Die Neurose begnügt sich in der Regel damit, das betreffende Stück der Realität zu vermeiden und sich gegen das Zusammentreffen mit ihm zu schützen. Der scharfe Unterschied zwischen Neurose und Psychose wird aber dadurch abgeschwächt, daß es auch bei der Neurose an Versuchen nicht fehlt, die unerwünschte Realität durch eine wunschgerechtere zu ersetzen. Die Möglichkeit hiezu gibt die Existenz einer Phantasiewelt, eines Gebietes, das seinerzeit bei der Einsetzung des Realitätsprinzips von der realen Außenwelt abgesondert wurde, seither nach Art einer „Schonung“ von den Anforderungen der Lebensnotwendigkeit freigehalten wird und das dem Ich nicht unzugänglich ist, aber ihm nur lose anhängt. Aus dieser Phantasiewelt entnimmt die Neurose das Material für ihre Wunschneubildungen und findet es dort gewöhnlich auf dem Wege der Regression in eine befriedigendere reale Vorzeit.

Es ist kaum zweifelhaft, daß die Phantasiewelt bei der Psychose die nämliche Rolle spielt, daß sie auch hier die Vorratskammer darstellt, aus der der Stoff oder die Muster für den Aufbau der neuen Realität geholt werden. Aber die neue, phantastische Außenwelt der Psychose will sich an die Stelle der äußeren Realität setzen, die der Neurose hingegen lehnt sich wie das Kinderspiel gern an ein Stück der Realität an — ein anderes als das, wogegen sie sich wehren mußte —, verleiht ihm eine besondere Bedeutung und einen geheimen Sinn, den wir nicht immer ganz zutreffend einen symbolischen heißen.

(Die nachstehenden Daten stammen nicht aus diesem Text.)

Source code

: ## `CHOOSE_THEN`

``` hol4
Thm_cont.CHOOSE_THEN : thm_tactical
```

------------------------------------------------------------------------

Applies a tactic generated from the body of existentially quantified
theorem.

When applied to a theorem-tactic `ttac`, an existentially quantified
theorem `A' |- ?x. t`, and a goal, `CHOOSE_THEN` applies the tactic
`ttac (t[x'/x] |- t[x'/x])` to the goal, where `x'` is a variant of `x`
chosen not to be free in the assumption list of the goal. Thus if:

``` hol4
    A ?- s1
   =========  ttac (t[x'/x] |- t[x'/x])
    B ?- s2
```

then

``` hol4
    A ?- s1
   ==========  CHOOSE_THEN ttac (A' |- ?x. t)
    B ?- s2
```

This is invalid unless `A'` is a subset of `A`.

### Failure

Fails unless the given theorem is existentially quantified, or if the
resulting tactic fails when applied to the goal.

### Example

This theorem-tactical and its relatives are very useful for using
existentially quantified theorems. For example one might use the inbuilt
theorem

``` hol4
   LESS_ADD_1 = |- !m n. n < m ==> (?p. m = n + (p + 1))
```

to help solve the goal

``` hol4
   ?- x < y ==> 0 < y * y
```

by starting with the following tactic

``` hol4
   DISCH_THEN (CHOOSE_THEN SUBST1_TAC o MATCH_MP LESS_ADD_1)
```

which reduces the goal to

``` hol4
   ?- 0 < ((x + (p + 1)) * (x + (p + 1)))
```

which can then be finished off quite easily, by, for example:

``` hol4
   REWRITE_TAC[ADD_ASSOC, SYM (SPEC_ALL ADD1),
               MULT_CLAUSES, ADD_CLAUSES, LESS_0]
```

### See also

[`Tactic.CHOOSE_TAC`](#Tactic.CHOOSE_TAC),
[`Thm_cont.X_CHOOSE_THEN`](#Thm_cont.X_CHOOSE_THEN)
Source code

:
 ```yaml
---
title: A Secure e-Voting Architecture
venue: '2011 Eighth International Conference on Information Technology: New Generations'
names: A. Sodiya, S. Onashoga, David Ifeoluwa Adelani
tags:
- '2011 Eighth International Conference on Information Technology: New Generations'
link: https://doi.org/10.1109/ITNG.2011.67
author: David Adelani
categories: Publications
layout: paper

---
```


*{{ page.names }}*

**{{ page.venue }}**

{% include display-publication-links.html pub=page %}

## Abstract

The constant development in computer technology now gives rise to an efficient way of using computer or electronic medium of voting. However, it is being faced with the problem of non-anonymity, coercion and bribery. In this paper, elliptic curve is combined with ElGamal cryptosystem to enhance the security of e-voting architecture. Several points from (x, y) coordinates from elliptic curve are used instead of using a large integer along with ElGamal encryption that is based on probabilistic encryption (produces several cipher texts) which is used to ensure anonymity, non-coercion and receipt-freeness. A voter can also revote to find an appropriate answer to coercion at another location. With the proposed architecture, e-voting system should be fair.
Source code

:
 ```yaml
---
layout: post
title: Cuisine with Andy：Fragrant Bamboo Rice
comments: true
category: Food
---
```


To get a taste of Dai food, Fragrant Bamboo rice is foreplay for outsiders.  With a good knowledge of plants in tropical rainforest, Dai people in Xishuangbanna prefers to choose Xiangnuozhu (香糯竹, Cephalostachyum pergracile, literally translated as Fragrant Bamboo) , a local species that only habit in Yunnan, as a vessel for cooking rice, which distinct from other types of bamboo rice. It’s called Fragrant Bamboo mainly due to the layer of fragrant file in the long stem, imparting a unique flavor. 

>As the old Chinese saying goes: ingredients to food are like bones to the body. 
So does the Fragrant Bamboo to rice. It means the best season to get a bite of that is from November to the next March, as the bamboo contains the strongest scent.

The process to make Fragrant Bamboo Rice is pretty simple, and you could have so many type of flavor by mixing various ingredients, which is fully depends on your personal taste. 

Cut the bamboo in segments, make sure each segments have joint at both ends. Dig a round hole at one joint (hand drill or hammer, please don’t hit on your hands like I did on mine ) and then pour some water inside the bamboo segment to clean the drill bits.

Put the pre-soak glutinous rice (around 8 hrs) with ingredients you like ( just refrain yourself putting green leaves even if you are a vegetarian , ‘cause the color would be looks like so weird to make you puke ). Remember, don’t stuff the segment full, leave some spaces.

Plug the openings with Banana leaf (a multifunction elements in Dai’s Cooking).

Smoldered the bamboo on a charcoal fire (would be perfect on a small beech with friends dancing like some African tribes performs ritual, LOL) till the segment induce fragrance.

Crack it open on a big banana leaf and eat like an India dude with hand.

So kommt für beide, Neurose wie Psychose, nicht nur die Frage des Realitätsverlustes, sondern auch die eines Realitätsersatzes in Betracht.

[Erstveröffentlichung: Internationale Zeitschrift für Psychoanalyse, Bd. 10 (4), 1924, S. 374-9. — Gesammelte Werke, Bd. 13, S. 363-8.]


  1. Neurose und Psychose. Internat. Zschr. f. PsA. X (1924), Heft 1. [Ges. Werke, Bd. XIII].
  2. In den „Studien über Hysterie“ (1895).